Re: BUG #18735: Specific multibyte character in psql file path command parameter for Windows

From: Tatsuo Ishii <ishii(at)postgresql(dot)org>
To: tgl(at)sss(dot)pgh(dot)pa(dot)us
Cc: koichi(dot)dbms(at)gmail(dot)com, pgsql-bugs(at)lists(dot)postgresql(dot)org
Subject: Re: BUG #18735: Specific multibyte character in psql file path command parameter for Windows
Date: 2024-12-06 23:14:12
Message-ID: 20241207.081412.2050532354647835961.ishii@postgresql.org
Views: Raw Message | Whole Thread | Download mbox | Resend email
Thread:
Lists: pgsql-bugs

> Tatsuo Ishii <ishii(at)postgresql(dot)org> writes:
>> I have looked into canonicalize_path() and found this:
>
>> if (*p == '\\')
>> *p = '/';
>
> Right, that's where the trouble is. It'd be easy enough to make
> that loop (and the similar one in cleanup_path) encoding-aware,
> if we knew what encoding applies. Deciding that is the sticky part.
>
> After sleeping on it, I'm coming around to the opinion that
> client_encoding (pset.encoding) is what to use in psql, for
> two reasons:
> * we already do our best to set that correctly, and the user
> is able to change it if it's wrong;
> * as previously noted, psqlscan.l will do the wrong things
> if it's not set correctly, so you're probably already hosed
> if working in a non-server-safe encoding with the wrong
> setting of client_encoding.

I think the encoding we need to supply to canonicalize_path() is not
necessarily the same as client_encoding. For example we could set
client_encoding to UTF-8 but use a file which has Shift-JIS encode
file name. I think what we really need to supply to
canonicalize_path() is the "file system encoding", not
client_encoding.

Among the file system encodings, the only problematic one is
Shift-JIS. As far as I know, currently there's no OS except Windows
which uses Shift-JIS as the file system encoding. So probably we can
safely assume that if the OS is Windows for Japanese, we can assume
that the file system encoding is Shift-JIS. If we know how to
determine the OS is Windows for Japanese inside the
canonicalize_path(), we don't need to change the API of it.

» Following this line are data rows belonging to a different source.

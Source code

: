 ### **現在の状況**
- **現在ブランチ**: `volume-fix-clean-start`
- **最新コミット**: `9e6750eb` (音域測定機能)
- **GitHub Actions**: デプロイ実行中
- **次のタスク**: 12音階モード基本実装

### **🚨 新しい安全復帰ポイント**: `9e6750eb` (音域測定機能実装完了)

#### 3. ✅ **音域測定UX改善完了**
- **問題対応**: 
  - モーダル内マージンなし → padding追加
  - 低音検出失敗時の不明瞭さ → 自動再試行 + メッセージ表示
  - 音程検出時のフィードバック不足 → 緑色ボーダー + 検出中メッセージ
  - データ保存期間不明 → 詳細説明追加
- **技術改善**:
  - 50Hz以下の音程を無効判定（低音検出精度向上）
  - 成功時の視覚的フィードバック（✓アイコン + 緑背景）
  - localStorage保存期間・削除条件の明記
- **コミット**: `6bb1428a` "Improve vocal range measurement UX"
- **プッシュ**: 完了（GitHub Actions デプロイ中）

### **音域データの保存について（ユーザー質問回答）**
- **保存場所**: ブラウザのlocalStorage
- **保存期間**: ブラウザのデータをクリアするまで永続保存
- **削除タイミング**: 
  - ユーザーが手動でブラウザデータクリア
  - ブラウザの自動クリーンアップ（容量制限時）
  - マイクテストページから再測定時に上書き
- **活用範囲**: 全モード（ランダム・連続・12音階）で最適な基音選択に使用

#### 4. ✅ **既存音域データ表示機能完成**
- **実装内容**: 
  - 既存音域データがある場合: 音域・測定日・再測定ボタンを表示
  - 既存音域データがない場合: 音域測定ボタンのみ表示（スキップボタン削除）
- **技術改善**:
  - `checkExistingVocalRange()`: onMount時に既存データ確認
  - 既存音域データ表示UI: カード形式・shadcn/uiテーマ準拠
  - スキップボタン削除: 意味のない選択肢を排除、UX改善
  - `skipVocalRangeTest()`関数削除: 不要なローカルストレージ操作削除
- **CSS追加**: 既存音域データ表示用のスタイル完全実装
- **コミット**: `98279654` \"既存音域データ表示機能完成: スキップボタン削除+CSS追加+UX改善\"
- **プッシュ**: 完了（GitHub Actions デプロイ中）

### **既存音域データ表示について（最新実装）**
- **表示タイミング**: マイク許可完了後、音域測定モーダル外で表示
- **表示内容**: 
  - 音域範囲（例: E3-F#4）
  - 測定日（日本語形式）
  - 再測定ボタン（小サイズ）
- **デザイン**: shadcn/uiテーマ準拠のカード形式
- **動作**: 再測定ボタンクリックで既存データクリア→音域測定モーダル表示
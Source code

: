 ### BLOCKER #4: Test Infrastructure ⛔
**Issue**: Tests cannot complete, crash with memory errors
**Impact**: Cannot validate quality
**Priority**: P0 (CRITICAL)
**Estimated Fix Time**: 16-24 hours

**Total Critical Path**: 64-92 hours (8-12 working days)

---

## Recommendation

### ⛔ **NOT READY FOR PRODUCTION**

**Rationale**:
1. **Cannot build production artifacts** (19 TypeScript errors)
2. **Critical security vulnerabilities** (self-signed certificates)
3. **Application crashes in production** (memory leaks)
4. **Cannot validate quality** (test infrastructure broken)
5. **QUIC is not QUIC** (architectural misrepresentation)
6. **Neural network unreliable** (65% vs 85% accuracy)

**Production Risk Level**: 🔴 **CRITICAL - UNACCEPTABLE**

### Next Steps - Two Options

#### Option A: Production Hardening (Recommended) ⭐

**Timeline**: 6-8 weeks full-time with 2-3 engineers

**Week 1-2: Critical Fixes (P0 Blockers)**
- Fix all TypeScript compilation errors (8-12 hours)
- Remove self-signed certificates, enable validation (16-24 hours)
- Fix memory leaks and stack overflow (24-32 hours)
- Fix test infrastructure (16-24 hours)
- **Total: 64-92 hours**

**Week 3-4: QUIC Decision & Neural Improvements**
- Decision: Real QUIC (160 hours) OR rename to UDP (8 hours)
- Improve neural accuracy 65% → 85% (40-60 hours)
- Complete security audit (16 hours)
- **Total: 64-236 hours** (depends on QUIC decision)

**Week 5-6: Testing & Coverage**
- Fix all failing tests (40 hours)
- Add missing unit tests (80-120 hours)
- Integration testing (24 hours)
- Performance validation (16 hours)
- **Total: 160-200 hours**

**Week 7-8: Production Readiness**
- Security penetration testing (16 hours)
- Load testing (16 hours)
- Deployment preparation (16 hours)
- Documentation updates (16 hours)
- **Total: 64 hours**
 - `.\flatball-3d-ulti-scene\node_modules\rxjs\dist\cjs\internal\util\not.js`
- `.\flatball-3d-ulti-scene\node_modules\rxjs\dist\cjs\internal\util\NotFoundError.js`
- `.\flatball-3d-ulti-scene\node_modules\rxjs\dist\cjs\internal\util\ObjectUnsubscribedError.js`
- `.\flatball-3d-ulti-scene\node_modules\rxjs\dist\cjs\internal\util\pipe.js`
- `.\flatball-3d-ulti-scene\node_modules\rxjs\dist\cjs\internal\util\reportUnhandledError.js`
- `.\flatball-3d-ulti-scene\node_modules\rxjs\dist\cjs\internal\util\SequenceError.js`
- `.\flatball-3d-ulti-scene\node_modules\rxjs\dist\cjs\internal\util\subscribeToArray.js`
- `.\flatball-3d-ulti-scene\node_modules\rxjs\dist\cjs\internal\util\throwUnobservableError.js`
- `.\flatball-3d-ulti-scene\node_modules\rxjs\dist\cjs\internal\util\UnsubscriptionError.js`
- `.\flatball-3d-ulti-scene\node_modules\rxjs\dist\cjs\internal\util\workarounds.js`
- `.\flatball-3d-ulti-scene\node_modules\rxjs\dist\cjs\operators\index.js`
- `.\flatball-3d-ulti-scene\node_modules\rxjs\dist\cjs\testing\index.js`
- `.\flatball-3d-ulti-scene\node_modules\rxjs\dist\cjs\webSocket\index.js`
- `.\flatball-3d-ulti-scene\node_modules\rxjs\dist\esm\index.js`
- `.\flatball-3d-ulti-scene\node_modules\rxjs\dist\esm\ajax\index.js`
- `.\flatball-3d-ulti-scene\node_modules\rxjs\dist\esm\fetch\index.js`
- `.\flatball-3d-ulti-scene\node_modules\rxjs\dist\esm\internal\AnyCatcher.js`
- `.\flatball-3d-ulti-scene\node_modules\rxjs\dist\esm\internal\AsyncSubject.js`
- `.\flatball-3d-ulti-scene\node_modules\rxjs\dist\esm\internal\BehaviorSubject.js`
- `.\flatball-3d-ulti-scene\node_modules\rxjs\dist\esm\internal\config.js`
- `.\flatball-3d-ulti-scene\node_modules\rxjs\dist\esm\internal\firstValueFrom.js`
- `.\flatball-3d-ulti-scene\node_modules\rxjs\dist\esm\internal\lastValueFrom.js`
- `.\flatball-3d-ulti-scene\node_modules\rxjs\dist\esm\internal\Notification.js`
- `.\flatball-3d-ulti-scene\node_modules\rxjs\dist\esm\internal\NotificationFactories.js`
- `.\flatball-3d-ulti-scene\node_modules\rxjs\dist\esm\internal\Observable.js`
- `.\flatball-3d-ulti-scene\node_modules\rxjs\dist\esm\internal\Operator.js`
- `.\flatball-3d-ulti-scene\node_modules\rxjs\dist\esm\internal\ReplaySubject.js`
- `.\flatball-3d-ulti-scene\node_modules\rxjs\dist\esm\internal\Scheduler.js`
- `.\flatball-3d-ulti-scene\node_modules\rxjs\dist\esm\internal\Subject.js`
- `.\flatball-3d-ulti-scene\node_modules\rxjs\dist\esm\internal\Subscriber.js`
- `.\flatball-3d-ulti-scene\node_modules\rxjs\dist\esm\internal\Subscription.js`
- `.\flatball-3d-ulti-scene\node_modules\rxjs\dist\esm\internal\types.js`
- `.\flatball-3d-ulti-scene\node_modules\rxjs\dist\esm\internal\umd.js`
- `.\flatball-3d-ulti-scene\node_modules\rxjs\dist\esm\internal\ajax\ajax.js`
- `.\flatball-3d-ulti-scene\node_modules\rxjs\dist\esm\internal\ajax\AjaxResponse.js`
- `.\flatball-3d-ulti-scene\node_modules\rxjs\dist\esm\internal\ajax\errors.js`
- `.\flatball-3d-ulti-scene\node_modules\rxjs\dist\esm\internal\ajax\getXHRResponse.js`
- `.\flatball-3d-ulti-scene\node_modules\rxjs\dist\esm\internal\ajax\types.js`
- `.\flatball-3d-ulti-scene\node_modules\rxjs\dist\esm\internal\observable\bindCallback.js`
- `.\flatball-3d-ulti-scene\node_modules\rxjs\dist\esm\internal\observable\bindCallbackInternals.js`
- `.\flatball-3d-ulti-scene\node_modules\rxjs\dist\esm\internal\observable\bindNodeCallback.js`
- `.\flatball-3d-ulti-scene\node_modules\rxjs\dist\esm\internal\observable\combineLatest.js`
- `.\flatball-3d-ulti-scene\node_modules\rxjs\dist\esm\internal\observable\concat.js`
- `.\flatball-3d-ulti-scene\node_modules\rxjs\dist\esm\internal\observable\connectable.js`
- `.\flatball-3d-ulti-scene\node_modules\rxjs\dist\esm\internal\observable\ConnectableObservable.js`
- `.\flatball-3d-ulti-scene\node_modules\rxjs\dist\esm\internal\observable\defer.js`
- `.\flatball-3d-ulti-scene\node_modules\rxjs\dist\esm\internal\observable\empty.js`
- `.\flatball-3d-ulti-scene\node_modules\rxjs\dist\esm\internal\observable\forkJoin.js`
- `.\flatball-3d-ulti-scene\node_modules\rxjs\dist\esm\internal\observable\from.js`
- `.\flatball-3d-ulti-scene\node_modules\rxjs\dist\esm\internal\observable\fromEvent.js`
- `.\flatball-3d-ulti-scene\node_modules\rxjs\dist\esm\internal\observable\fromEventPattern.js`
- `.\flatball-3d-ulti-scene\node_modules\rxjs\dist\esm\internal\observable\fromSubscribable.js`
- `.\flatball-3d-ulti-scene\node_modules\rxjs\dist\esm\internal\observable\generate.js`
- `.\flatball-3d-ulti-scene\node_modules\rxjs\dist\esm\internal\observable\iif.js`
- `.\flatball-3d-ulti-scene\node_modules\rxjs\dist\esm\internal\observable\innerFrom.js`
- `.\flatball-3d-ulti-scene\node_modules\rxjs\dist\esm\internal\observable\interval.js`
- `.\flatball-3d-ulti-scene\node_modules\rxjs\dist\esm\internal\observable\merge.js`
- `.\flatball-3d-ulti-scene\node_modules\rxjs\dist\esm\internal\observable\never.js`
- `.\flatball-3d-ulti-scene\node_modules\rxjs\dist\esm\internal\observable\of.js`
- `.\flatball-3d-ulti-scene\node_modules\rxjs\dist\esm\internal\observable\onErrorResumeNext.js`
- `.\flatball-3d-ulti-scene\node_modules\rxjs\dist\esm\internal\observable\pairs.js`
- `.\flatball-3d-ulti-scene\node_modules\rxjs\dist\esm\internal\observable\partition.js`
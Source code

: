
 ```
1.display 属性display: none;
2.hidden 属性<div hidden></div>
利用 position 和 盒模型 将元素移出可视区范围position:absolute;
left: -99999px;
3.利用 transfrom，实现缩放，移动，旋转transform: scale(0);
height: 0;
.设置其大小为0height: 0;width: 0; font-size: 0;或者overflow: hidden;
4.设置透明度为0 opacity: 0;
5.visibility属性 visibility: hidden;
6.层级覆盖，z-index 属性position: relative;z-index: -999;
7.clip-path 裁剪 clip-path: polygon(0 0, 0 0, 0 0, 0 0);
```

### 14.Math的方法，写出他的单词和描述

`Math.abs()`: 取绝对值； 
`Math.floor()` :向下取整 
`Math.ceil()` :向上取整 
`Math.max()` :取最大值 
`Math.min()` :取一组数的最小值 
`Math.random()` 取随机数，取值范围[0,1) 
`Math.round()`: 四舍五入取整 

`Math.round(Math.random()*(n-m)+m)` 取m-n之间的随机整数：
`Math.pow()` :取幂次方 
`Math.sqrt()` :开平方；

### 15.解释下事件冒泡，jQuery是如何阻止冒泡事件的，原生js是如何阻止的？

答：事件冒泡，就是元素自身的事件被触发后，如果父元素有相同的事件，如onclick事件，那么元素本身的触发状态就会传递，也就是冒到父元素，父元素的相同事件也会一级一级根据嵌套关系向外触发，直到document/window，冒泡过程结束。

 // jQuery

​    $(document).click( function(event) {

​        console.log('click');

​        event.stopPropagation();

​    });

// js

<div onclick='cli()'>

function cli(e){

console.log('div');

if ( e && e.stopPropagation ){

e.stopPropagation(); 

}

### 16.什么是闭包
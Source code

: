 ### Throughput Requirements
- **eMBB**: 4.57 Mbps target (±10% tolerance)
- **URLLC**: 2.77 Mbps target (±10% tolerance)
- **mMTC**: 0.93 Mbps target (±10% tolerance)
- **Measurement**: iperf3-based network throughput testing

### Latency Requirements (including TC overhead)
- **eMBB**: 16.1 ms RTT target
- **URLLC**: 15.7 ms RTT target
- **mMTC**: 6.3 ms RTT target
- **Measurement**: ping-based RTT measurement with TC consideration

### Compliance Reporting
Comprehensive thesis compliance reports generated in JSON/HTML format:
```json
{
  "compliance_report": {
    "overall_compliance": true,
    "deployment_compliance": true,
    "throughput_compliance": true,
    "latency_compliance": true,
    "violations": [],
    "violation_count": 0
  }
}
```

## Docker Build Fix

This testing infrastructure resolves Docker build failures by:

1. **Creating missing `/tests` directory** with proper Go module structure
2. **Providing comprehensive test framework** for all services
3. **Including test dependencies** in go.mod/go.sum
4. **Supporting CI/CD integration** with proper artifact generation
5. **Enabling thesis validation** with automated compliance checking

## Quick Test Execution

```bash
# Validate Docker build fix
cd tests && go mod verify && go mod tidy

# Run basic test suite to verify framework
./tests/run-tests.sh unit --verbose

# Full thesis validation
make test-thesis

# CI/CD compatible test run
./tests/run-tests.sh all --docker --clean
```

Quick gooling found this page (sorry, in Japanese)
https://tarenagashi.hatenablog.jp/entry/2023/07/17/160149
and it says:

- In Windows "system locale" represents the language/country used.

- The code for system locale is called "LCID" and it's 1041 (decimal)
for Japanese/Japan.

- There are some APIs to obtain LCID (GetSystemDefaultLocaleName etc.)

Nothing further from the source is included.